Architecture of Kafka Connect
Kafka Connect for HPE Ezmeral Data Fabric Streams has the following major models in its design: connector, worker, and data.
Connector Model
A connector is defined by specifying a Connector class and configuration options to control what data is copied and how to format it.
- Each Connector instance is responsible for defining and updating a set of Tasks that actually copy the data.
- Kafka Connect manages the Tasks; the Connector is only responsible for generating the set of Tasks and indicating to the framework when they need to be updated.
- Source and Sink Connectors/Tasks are distinguished in the API to ensure the simplest possible API for both.
- Source - Source tasks ingest data from data storage systems and stream the data to HPE Ezmeral Data Fabric Streams.
- Sink - Sink tasks stream data from HPE Ezmeral Data Fabric Streams to other storage systems.
- JDBC Source Connector
The Kafka JDBC source connector is a type connector used to stream data from relational databases into HPE Ezmeral Data Fabric Streams topics.
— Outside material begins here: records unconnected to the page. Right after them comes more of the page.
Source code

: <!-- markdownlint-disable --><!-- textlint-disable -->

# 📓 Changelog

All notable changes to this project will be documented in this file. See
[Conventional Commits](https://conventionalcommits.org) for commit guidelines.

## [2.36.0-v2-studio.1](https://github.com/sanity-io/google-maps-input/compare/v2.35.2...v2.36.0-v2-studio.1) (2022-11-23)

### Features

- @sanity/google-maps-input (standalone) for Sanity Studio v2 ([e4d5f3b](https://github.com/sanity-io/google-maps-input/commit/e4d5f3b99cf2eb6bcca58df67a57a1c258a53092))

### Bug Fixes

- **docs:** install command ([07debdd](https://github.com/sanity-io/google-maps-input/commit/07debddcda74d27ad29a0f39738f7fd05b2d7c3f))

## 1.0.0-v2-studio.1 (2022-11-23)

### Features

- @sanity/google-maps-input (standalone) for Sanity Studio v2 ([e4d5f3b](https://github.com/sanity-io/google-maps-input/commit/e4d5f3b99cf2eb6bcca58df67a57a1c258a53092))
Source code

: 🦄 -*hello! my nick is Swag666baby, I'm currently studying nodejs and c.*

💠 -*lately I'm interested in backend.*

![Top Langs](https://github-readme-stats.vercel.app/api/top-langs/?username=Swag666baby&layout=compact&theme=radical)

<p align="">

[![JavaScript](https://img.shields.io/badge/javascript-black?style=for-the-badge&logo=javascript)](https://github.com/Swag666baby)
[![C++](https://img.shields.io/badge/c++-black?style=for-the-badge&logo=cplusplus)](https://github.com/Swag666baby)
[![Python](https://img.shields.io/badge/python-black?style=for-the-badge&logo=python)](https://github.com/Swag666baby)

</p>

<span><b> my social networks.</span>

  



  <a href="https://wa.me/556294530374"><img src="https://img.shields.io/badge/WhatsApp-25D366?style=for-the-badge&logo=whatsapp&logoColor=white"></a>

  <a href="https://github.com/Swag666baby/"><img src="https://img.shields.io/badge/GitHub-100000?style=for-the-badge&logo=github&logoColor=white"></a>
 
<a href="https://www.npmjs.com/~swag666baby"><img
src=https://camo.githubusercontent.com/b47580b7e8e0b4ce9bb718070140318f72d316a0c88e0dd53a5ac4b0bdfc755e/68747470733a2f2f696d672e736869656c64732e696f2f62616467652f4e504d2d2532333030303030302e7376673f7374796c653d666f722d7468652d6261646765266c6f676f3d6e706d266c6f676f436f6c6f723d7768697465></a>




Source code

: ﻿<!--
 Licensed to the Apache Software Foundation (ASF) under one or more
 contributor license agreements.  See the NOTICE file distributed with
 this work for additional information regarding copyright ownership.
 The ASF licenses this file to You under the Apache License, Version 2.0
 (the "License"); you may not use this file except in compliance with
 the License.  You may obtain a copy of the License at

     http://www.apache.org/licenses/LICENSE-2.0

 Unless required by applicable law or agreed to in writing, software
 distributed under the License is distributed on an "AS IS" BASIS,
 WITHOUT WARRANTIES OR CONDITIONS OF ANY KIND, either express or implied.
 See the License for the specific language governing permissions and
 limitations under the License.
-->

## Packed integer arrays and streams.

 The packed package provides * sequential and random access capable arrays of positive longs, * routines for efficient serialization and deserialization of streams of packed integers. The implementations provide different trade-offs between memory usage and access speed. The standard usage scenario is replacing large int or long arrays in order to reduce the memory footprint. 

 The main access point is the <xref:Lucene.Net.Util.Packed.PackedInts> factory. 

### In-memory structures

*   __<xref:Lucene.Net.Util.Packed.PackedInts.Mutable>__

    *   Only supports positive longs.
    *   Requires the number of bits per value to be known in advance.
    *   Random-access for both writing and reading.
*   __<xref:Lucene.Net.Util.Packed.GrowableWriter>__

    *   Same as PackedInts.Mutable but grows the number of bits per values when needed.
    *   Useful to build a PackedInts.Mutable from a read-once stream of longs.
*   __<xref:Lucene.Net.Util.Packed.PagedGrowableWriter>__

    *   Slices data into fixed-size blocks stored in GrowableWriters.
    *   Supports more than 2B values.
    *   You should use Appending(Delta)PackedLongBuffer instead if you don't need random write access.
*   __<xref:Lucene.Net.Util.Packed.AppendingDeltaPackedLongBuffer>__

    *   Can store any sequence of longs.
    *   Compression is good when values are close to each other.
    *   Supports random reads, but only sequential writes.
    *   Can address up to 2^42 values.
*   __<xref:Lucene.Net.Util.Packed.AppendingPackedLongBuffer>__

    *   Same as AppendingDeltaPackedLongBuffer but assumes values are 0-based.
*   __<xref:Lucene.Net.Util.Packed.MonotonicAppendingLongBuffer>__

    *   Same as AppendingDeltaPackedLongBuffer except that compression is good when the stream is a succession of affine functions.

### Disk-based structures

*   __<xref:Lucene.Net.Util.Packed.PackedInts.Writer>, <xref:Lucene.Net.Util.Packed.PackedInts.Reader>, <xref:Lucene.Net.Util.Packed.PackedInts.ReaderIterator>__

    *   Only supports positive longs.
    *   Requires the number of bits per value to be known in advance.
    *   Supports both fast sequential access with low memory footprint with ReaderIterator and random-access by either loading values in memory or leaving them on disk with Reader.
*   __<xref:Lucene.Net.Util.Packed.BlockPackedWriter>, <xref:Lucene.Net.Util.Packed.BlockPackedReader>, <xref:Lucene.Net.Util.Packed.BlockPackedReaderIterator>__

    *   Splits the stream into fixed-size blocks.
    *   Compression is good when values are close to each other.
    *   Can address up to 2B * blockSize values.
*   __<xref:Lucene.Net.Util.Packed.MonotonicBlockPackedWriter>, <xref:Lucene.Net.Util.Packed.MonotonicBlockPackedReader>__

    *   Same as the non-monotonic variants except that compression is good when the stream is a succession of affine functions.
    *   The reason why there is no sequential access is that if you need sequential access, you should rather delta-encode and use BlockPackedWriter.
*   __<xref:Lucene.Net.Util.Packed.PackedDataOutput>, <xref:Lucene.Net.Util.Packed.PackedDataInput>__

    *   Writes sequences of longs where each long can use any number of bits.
JDBC Source Connector for HPE Ezmeral Data Fabric Streams supports integration with Hive 2.1.
- JDBC Sink Connector
The Kafka JDBC sink connector is a type connector used to stream data from HPE Ezmeral Data Fabric Streams topics to relational databases that have a JDBC driver.
- HDFS Sink Connector
The Kafka HDFS sink connector is a type connector used to stream data from HPE Ezmeral Data Fabric Streams to file system. By default, the resulting data is produced to file system in Avro format. In addition, Parquet files can be written to file system.
Worker Model
A Kafka Connect for HPE Ezmeral Data Fabric Streams cluster consists of a set of Worker processes that are containers that execute Connectors and Tasks. A worker is a JVM process with a REST API that is able to execute streaming tasks.
- Workers automatically coordinate with each other to distribute work and provide scalability and fault tolerance.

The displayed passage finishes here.